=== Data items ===
※ ※ ※
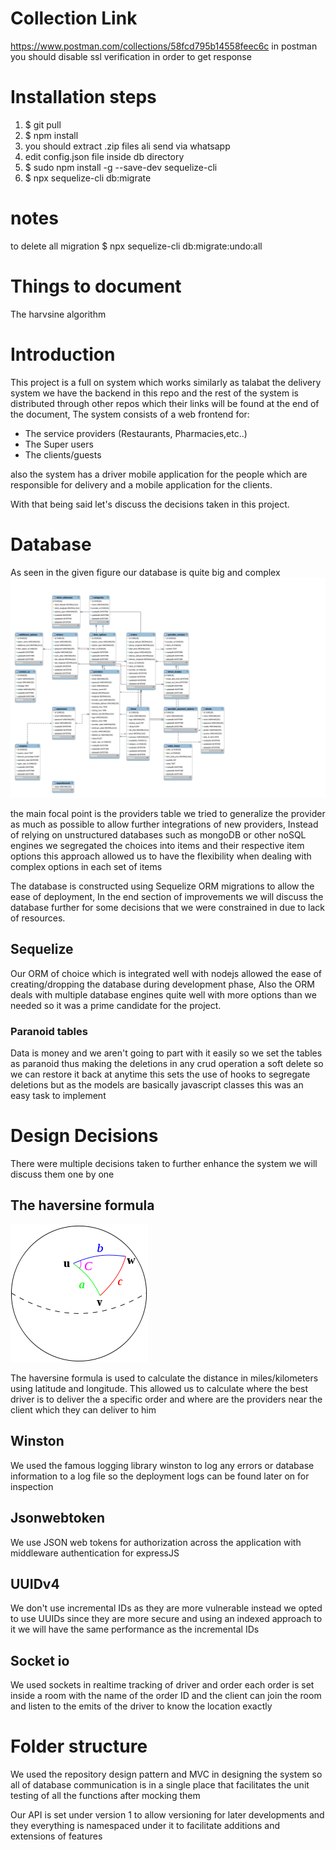 # Collection Link

https://www.postman.com/collections/58fcd795b14558feec6c
in postman you should disable ssl verification in order to get response

# Installation steps

1. $ git pull
2. $ npm install
3. you should extract .zip files ali send via whatsapp
4. edit config.json file inside db directory
5. $ sudo npm install -g --save-dev sequelize-cli
6. $ npx sequelize-cli db:migrate

# notes

to delete all migration $ npx sequelize-cli db:migrate:undo:all





# Things to document
 The harvsine algorithm

# Introduction

This project is a full on system which works similarly as talabat the delivery system we have the backend in this repo and the rest of the system is distributed through other repos which their links will be found at the end of the document, The system consists of a web frontend for:
- The service providers (Restaurants, Pharmacies,etc..)
- The Super users
- The clients/guests

also the system has a driver mobile application for the people which are responsible for delivery and a mobile application for the clients.

With that being said let's discuss the decisions taken in this project.

# Database
As seen in the given figure our database is quite big and complex 
![database ERD](./databaseER.svg)

the main focal point is the providers table we tried to generalize the provider as much as possible to allow further integrations of new providers, Instead of relying on unstructured databases such as mongoDB or other noSQL engines we segregated the choices into items and their respective item options this approach allowed us to have the flexibility when dealing with complex options in each set of items

The database is constructed using Sequelize ORM migrations to allow the ease of deployment, In the end section of improvements we will discuss the database further for some decisions that we were constrained in due to lack of resources.

## Sequelize

Our ORM of choice which is integrated well with nodejs allowed the ease of creating/dropping the database during development phase, Also the ORM deals with multiple database engines quite well with more options than we needed so it was a prime candidate for the project.


### Paranoid tables

Data is money and we aren't going to part with it easily so we set the tables as paranoid thus making the deletions in any crud operation a soft delete so we can restore it back at anytime this sets the use of hooks to segregate deletions but as the models are basically javascript classes this was an easy task to implement



# Design Decisions

There were multiple decisions taken to further enhance the system we will discuss them one by one 

## The haversine formula

![Haversine formula](./haversine.png)

The haversine formula is used to calculate the distance in miles/kilometers using latitude and longitude. This allowed us to calculate where the best driver is to deliver the a specific order and where are the providers near the client which they can deliver to him

## Winston

We used the famous logging library winston to log any errors or database information to a log file so the deployment logs can be found later on for inspection

## Jsonwebtoken

We use JSON web tokens for authorization across the application with middleware authentication for expressJS

## UUIDv4

We don't use incremental IDs as they are more vulnerable instead we opted to use UUIDs since they are more secure and using an indexed approach to it we will have the same performance as the incremental IDs

## Socket io

We used sockets in realtime tracking of driver and order each order is set inside a room with the name of the order ID and the client can join the room and listen to the emits of the driver to know the location exactly


# Folder structure

We used the repository design pattern and MVC in designing the system so all of database communication is in a single place that facilitates the unit testing of all the functions after mocking them 

Our API is set under version 1 to allow versioning for later developments and they everything is namespaced under it to facilitate additions and extensions of features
※ ※ ※
=== WHAT IS BEING ASKED ===
Only the lines above from the one with "We don't use" through the one with "We used sockets" should be duplicated, character for character.

=== ANSWER ===
We don't use incremental IDs as they are more vulnerable instead we opted to use UUIDs since they are more secure and using an indexed approach to it we will have the same performance as the incremental IDs

## Socket io

We used sockets in realtime tracking of driver and order each order is set inside a room with the name of the order ID and the client can join the room and listen to the emits of the driver to know the location exactly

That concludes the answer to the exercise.